**Data provided:**

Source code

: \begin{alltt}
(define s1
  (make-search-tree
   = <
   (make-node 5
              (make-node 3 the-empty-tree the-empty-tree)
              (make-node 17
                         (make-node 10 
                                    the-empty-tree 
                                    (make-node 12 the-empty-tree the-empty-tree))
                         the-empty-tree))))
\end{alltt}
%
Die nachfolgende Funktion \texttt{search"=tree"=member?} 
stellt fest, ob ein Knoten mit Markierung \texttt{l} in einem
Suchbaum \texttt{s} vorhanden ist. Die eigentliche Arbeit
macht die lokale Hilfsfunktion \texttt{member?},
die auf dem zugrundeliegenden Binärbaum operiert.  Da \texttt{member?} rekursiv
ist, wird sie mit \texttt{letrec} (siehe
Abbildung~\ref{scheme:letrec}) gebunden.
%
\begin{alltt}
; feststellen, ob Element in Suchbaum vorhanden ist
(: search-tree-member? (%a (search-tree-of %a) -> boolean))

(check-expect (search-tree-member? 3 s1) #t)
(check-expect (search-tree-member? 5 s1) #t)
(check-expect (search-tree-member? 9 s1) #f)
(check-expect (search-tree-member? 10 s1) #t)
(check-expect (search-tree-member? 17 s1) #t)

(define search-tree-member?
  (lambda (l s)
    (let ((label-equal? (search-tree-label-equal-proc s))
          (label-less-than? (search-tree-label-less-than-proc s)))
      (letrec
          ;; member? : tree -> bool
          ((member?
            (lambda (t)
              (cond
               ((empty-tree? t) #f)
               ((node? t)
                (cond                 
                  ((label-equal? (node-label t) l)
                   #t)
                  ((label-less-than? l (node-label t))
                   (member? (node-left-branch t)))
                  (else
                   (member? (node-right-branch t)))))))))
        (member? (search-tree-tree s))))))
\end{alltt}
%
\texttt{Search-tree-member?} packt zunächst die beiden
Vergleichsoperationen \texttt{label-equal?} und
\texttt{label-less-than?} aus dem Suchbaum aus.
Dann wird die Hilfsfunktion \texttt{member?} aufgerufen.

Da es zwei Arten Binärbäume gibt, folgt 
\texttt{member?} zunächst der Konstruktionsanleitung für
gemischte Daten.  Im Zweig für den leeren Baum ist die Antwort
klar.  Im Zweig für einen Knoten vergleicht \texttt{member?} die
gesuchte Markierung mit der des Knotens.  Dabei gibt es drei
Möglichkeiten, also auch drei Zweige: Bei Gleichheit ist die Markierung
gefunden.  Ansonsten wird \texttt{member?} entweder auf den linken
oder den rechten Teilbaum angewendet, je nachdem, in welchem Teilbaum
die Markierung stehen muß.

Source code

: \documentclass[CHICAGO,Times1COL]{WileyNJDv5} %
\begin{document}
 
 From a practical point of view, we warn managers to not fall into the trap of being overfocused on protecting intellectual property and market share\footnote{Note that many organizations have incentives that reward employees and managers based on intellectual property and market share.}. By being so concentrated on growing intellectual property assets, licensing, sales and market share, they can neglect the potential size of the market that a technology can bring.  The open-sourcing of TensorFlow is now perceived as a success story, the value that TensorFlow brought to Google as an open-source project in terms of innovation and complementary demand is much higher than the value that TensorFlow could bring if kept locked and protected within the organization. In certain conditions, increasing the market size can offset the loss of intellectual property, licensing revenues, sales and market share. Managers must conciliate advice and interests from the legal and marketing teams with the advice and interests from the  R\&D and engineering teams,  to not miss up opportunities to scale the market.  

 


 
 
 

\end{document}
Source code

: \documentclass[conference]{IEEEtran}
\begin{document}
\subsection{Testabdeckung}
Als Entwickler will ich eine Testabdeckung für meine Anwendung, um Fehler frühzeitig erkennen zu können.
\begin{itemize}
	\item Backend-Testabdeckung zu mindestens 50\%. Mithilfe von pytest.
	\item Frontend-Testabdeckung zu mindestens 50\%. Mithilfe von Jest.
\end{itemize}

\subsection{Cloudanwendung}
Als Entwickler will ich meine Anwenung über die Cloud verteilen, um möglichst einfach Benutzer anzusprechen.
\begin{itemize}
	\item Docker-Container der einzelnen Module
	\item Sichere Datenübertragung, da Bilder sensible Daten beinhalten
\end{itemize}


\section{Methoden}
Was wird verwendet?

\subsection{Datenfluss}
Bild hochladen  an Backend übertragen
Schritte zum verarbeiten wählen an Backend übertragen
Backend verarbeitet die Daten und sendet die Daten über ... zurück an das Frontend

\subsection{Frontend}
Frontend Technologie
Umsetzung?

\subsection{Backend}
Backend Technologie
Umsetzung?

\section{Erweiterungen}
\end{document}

**What is expected:** Select all lines in the listing that include the word "letrec".

**Exercise result:**
ist, wird sie mit \texttt{letrec} (siehe
Abbildung~\ref{scheme:letrec}) gebunden.
      (letrec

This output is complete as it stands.